The string "восстановления" appears in some lines of the entries that follow; copy each such line.

Source texts of formatted documents
• • • •

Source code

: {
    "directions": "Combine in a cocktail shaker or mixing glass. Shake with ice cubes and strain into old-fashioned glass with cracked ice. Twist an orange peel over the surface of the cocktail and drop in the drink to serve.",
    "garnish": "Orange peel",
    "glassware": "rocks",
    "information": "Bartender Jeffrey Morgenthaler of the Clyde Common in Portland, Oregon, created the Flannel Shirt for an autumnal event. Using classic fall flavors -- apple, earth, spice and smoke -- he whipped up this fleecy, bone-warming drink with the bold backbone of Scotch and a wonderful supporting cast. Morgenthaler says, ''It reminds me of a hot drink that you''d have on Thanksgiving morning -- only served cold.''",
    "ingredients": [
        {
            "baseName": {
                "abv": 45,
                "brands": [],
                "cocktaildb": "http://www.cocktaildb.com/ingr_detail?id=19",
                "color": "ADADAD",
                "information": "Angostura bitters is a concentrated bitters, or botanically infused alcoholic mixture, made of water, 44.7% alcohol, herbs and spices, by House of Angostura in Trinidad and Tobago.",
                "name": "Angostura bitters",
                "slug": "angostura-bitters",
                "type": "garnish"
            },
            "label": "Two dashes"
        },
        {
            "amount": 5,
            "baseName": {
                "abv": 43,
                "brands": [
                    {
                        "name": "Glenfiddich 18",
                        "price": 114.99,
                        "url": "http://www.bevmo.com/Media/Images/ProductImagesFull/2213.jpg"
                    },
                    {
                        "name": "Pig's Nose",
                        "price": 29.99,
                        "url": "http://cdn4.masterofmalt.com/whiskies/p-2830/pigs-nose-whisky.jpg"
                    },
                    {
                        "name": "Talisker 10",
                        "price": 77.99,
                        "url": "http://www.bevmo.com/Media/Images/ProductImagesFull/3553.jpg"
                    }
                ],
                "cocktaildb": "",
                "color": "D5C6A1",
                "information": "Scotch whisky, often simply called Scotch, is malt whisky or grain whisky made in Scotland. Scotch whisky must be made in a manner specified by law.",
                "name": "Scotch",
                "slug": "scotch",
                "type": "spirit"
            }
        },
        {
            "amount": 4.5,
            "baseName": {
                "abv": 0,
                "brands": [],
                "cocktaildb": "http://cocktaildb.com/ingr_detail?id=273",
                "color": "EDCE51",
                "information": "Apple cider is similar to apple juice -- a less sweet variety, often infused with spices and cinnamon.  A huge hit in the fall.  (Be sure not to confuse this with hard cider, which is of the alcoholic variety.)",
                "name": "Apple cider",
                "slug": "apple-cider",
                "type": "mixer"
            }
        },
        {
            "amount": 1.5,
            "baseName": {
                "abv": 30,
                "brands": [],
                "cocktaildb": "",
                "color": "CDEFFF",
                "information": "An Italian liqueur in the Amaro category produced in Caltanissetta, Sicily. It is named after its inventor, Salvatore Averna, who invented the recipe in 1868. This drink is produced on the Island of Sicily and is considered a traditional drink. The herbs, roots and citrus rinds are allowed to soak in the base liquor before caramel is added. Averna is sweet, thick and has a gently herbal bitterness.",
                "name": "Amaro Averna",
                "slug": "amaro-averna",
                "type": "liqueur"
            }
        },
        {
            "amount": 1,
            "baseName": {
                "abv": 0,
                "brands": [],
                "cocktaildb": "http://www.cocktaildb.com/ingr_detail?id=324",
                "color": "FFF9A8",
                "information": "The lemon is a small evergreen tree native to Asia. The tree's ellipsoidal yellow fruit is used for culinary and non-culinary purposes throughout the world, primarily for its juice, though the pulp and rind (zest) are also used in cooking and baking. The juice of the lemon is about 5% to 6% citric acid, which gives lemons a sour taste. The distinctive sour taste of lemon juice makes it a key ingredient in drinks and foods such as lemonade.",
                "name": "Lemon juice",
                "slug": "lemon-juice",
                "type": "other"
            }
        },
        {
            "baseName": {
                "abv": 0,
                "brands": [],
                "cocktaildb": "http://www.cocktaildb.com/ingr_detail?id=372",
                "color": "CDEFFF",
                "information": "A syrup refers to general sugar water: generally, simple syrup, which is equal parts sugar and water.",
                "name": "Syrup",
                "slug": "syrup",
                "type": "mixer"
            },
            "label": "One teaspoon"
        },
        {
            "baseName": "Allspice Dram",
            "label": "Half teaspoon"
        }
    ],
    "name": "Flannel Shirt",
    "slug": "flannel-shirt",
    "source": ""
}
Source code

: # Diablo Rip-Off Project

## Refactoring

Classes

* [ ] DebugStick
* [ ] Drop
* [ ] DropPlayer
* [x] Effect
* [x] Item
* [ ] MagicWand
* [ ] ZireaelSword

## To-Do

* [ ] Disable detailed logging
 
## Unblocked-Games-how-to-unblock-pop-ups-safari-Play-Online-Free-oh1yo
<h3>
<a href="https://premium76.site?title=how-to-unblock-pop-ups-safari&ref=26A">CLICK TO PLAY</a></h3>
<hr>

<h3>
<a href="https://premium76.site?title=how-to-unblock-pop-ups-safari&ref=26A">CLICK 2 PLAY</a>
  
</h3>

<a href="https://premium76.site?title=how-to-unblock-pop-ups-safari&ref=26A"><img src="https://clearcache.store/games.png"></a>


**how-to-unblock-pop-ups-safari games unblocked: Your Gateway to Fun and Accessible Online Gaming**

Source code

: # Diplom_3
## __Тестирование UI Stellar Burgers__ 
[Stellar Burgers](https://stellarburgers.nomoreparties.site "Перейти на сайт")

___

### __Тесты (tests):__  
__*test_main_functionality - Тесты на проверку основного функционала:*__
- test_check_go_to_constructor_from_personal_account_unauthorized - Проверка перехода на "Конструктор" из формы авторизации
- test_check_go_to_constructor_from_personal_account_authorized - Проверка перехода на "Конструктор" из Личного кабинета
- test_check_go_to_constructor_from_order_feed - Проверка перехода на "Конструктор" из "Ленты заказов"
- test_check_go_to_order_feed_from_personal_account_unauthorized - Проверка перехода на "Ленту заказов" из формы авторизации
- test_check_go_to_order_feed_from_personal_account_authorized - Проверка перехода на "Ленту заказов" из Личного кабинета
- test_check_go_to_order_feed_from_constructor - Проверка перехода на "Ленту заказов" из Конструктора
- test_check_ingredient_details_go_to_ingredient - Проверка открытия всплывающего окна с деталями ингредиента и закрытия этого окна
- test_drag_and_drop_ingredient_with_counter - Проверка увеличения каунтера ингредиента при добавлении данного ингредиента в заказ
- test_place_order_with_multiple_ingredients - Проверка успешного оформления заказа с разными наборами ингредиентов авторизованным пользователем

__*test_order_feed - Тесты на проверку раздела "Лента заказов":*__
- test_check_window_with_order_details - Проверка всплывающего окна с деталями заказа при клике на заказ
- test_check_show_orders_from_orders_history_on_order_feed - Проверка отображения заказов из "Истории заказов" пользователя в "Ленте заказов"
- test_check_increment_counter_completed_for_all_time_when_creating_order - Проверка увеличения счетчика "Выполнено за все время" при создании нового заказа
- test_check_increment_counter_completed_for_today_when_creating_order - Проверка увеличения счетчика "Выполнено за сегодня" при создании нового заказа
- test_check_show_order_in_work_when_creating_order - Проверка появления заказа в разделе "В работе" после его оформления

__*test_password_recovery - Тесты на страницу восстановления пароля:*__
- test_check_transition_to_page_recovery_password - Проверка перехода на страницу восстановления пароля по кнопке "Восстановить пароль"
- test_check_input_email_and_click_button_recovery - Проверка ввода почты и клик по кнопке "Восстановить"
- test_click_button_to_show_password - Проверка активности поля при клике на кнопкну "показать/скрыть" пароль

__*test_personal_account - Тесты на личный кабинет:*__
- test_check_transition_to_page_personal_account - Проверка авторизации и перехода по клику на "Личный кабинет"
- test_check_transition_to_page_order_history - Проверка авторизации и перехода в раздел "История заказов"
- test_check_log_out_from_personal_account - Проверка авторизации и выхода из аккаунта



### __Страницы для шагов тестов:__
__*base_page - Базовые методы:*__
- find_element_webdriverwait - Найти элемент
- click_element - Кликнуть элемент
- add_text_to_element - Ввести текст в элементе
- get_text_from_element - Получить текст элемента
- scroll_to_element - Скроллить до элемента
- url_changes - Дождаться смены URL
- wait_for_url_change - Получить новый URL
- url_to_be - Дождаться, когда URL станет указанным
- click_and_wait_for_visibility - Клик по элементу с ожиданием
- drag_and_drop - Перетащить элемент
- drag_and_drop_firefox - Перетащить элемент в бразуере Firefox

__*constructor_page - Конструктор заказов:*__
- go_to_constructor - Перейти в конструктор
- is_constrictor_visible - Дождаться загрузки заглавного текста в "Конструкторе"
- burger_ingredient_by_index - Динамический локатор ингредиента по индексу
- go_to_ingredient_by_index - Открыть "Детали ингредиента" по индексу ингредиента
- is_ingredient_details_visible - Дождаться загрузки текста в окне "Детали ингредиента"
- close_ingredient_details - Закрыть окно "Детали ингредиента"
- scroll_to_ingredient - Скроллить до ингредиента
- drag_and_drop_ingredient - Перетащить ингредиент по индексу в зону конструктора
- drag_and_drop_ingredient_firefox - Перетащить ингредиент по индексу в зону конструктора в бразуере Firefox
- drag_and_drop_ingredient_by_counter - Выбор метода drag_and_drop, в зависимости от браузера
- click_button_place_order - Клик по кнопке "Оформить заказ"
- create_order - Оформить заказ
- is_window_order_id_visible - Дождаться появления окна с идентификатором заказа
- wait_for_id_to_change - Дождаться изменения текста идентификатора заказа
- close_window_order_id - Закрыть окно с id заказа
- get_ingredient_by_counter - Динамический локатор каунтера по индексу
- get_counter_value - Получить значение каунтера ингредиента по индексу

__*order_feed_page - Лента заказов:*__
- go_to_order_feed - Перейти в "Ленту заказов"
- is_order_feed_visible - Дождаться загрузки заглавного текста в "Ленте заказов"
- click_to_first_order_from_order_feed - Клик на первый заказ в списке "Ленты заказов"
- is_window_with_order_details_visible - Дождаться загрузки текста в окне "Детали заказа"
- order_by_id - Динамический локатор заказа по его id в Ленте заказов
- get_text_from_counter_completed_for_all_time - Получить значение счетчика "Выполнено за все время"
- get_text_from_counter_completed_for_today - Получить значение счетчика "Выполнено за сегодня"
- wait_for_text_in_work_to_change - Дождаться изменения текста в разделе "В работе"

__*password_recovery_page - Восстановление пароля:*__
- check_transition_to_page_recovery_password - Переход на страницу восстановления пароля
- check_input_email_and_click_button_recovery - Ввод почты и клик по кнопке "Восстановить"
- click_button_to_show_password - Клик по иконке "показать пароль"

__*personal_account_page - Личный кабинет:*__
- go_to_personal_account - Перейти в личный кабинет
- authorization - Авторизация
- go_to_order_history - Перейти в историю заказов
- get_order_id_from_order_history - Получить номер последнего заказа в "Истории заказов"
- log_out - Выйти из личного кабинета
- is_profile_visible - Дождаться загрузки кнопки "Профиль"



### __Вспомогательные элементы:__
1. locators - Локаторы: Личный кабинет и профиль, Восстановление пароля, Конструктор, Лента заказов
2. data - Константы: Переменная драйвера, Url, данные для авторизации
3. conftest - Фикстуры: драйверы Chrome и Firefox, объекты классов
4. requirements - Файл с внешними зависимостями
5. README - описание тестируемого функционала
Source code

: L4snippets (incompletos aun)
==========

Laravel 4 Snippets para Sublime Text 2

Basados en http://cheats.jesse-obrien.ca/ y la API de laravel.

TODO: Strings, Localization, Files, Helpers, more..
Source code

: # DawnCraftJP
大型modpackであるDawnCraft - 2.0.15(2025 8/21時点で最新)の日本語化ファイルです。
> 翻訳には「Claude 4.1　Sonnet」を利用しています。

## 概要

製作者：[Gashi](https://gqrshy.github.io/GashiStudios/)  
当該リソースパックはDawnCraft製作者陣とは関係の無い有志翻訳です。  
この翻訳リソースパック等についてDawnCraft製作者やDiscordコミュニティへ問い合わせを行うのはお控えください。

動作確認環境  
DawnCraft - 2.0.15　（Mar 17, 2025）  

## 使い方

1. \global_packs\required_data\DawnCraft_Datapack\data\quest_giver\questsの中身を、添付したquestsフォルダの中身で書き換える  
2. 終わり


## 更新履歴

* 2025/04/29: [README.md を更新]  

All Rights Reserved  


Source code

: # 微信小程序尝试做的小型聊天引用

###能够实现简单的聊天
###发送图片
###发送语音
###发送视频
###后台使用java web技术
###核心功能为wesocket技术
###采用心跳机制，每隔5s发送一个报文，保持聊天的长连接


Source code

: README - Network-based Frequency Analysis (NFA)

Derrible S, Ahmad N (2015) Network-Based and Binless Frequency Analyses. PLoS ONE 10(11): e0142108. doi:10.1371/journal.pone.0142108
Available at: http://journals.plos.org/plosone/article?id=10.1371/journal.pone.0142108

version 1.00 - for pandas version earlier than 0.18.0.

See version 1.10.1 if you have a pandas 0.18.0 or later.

• • • •

> **REPLY TO THE TASK**
__*test_password_recovery - Тесты на страницу восстановления пароля:*__
- test_check_transition_to_page_recovery_password - Проверка перехода на страницу восстановления пароля по кнопке "Восстановить пароль"
- check_transition_to_page_recovery_password - Переход на страницу восстановления пароля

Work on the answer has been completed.